There’s no behind-the-scenes operator, nor pre-programmed flight path controlling the drone as it makes its way past the priceless works. It’s machine learning and data analysis deployed in real-time that enables the vehicle to move through the halls, inspecting every inch of the museum—including the artwork—without risking a run-in with a Rembrandt in the process.
This is the scene ICES Professor Richard Tsai paints when describing how his machine learning algorithms could help devices like UAVs navigate new environments.
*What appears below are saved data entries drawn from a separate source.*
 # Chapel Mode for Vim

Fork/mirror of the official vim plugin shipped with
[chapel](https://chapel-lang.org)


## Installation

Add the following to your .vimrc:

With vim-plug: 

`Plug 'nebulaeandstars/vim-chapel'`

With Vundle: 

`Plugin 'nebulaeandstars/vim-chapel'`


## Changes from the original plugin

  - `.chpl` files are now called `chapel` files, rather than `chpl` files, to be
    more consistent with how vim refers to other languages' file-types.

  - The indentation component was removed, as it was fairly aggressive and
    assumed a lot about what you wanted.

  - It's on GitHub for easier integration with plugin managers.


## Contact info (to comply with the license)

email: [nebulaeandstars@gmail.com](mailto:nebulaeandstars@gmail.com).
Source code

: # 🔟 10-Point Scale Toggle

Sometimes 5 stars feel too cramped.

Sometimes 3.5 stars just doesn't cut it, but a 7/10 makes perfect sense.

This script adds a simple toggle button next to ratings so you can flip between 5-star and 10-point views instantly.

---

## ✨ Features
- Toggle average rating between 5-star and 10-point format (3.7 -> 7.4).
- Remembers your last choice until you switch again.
In addition to art museums, he gives an example of the drones being deployed to inspect hard-to-reach infrastructure, such as the underside of bridges.
The point is for the technology to work in a wide variety of applications and environments, with Tsai’s mathematical research providing a foundation for the responsiveness and flexible programs that make it possible. That applies to the UAV research, as well as a whole host of other innovative research streams.
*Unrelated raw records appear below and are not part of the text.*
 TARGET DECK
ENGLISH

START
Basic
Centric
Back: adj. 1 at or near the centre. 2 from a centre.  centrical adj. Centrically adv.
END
Data analysis techniques could help physicians find and flag patient anomalies in colonoscopy images. It could develop more efficient methods for solving computations on parallel processors. It could create numerical algorithms that emulate behavior at interfaces (where one material ends and another begins) by developing computational models for crystal growth.
“I try not to follow, and I want to do something that’s useful,” said Tsai, who also holds an appointment in UT's Department of Mathematics. “As a mathematician, it’s possible to say that we can understand different aspects [of scientific problems].”
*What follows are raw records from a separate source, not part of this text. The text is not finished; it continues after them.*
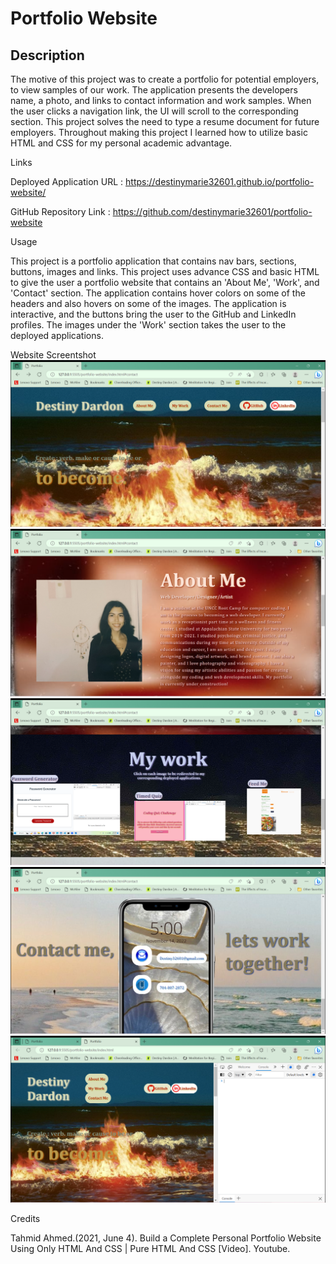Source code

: # Portfolio Website
## Description 

The motive of this project was to create a portfolio for potential employers, to view samples of our work. The application presents the developers name, a photo, and links to contact information and work samples. When the user clicks a navigation link, the UI will scroll to the corresponding section. This project solves the need to type a resume document for future employers. Throughout making this project I learned how to utilize basic HTML and CSS for my personal academic advantage.

Links

Deployed Application URL :  https://destinymarie32601.github.io/portfolio-website/

GitHub Repository Link : https://github.com/destinymarie32601/portfolio-website

Usage

This project is a portfolio application that contains nav bars, sections, buttons, images and links. This project uses advance CSS and basic HTML to give the user a portfolio website that contains an 'About Me', 'Work', and 'Contact' section. The application contains hover colors on some of the headers and also hovers on some of the images. The application is interactive, and the buttons bring the user to the GitHub and LinkedIn profiles. The images under the 'Work' section takes the user to the deployed applications.

Website Screentshot
![Alt text](images/2023-03-25.png)
![Alt text](images/2023-03-25%20(1).png)
![Alt text](images/2023-03-25%20(2).png)
![Alt text](images/2023-03-25%20(3).png)
![Alt text](images/2023-03-25%20(5).png)




Credits

Tahmid Ahmed.(2021, June 4). Build a Complete Personal Portfolio Website Using Only HTML And CSS | Pure HTML And CSS [Video]. Youtube.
Tsai’s enthusiasm for exploring how applied mathematics can help explore subjects and solve problems across the sciences was recently recognized with the 2018 Peter O’Donnell Distinguished Research Award. The distinction recognizes sustained research contributions by an individual, while providing $100,000 over four years for future research.
“Professor Tsai is a valued member of ICES and the ICES Center for Numerical Analysis, whose work is central to much of the ICES research agenda,” said ICES Deputy Director Robert Moser. “His contributions to ICES and the university are extraordinary, and we are delighted to be able to recognize him with the 2018 Peter O'Donnell Distinguished Researcher Award."
Tsai said that he plans to use the research funds in part to bring more speakers to the university to present their work and provide more training opportunities for students.
“This kind of award really increases research activities,” said Tsai. “You can invite people for an extended amount of time, which is very valuable.”
Tsai’s research spans the entire process of computational problem-solving, from developing algorithms to model phenomena from processing the algorithms on high-performance computers. He said that machine learning—algorithms that respond in real-time to the data that’s being acquired, and in turn, makes adjustments to a program—are the “new toy” in computational science, and an area where he has been focusing much of his recent research. In fact, he recently submitted a research paper outlining how machine learning can benefit mathematics research as a whole.
The algorithms that he has developed so far involve creating programs that predict the potential value of new information plucked from a three-dimensional environment. Programmed into a UAV, or other autonomous vehicle, it could help the device sort out relevant information from background features in an environment, allowing it to zip through an array of an environments (perhaps even art museums).
Currently, this particular class of algorithms is still in the research phase, Tsai said. He’s working on enhancing the algorithms so they can handle environments that change over time and identify different obstacles and features. Nevertheless, the potential of mathematics to improve machine-learning applications has already brought the support of the National Science Foundation, the U.S. Army Research Office, and UAV companies.
Along with recognizing Tsai’s record of research excellence, The Peter O’Donnell Distinguished Research Award will help push research forward by providing funds that can help inspire and carry out new work.
“We’re often limited by the available resources,” Tsai said. “This kind of award helps us expand.”